• **Task details**: Type out the full set of entries again, unchanged.

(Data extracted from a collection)
>>>

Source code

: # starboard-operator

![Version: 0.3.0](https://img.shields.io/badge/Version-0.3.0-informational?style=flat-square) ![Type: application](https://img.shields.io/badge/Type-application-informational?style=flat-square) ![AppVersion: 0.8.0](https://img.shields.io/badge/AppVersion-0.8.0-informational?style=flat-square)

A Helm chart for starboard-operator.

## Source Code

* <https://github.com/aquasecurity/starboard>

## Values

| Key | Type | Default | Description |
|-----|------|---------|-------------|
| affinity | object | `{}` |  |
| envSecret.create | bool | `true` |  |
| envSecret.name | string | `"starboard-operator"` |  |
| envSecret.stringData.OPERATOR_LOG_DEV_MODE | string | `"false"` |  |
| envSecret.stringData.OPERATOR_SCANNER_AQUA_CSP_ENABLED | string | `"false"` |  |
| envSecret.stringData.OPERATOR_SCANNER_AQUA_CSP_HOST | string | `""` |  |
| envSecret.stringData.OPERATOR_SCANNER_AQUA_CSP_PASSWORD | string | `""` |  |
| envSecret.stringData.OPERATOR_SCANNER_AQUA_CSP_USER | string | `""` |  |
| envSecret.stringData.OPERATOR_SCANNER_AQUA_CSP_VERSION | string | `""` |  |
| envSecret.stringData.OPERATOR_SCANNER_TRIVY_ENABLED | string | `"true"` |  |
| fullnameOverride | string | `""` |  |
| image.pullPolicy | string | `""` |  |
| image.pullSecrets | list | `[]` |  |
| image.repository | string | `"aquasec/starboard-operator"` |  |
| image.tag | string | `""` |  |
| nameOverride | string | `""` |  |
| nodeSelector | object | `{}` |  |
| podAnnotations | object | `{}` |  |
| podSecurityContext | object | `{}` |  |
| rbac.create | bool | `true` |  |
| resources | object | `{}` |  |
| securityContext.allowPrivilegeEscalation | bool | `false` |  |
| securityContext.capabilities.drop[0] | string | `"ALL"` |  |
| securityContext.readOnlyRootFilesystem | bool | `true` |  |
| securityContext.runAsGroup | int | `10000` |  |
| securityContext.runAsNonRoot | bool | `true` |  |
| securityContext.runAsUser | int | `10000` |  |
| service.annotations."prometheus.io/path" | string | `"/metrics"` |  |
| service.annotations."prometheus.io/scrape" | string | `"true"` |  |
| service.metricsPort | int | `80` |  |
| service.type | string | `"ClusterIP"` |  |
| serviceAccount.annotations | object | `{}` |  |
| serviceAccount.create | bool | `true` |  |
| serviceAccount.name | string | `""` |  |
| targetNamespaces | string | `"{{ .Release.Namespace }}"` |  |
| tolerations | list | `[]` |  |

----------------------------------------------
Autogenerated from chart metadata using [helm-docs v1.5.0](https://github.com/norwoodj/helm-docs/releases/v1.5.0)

<<<

• **Exercise output**:
Source code

: # starboard-operator

![Version: 0.3.0](https://img.shields.io/badge/Version-0.3.0-informational?style=flat-square) ![Type: application](https://img.shields.io/badge/Type-application-informational?style=flat-square) ![AppVersion: 0.8.0](https://img.shields.io/badge/AppVersion-0.8.0-informational?style=flat-square)

A Helm chart for starboard-operator.

## Source Code

* <https://github.com/aquasecurity/starboard>

## Values

| Key | Type | Default | Description |
|-----|------|---------|-------------|
| affinity | object | `{}` |  |
| envSecret.create | bool | `true` |  |
| envSecret.name | string | `"starboard-operator"` |  |
| envSecret.stringData.OPERATOR_LOG_DEV_MODE | string | `"false"` |  |
| envSecret.stringData.OPERATOR_SCANNER_AQUA_CSP_ENABLED | string | `"false"` |  |
| envSecret.stringData.OPERATOR_SCANNER_AQUA_CSP_HOST | string | `""` |  |
| envSecret.stringData.OPERATOR_SCANNER_AQUA_CSP_PASSWORD | string | `""` |  |
| envSecret.stringData.OPERATOR_SCANNER_AQUA_CSP_USER | string | `""` |  |
| envSecret.stringData.OPERATOR_SCANNER_AQUA_CSP_VERSION | string | `""` |  |
| envSecret.stringData.OPERATOR_SCANNER_TRIVY_ENABLED | string | `"true"` |  |
| fullnameOverride | string | `""` |  |
| image.pullPolicy | string | `""` |  |
| image.pullSecrets | list | `[]` |  |
| image.repository | string | `"aquasec/starboard-operator"` |  |
| image.tag | string | `""` |  |
| nameOverride | string | `""` |  |
| nodeSelector | object | `{}` |  |
| podAnnotations | object | `{}` |  |
| podSecurityContext | object | `{}` |  |
| rbac.create | bool | `true` |  |
| resources | object | `{}` |  |
| securityContext.allowPrivilegeEscalation | bool | `false` |  |
| securityContext.capabilities.drop[0] | string | `"ALL"` |  |
| securityContext.readOnlyRootFilesystem | bool | `true` |  |
| securityContext.runAsGroup | int | `10000` |  |
| securityContext.runAsNonRoot | bool | `true` |  |
| securityContext.runAsUser | int | `10000` |  |
| service.annotations."prometheus.io/path" | string | `"/metrics"` |  |
| service.annotations."prometheus.io/scrape" | string | `"true"` |  |
| service.metricsPort | int | `80` |  |
| service.type | string | `"ClusterIP"` |  |
| serviceAccount.annotations | object | `{}` |  |
| serviceAccount.create | bool | `true` |  |
| serviceAccount.name | string | `""` |  |
| targetNamespaces | string | `"{{ .Release.Namespace }}"` |  |
| tolerations | list | `[]` |  |

----------------------------------------------
Autogenerated from chart metadata using [helm-docs v1.5.0](https://github.com/norwoodj/helm-docs/releases/v1.5.0)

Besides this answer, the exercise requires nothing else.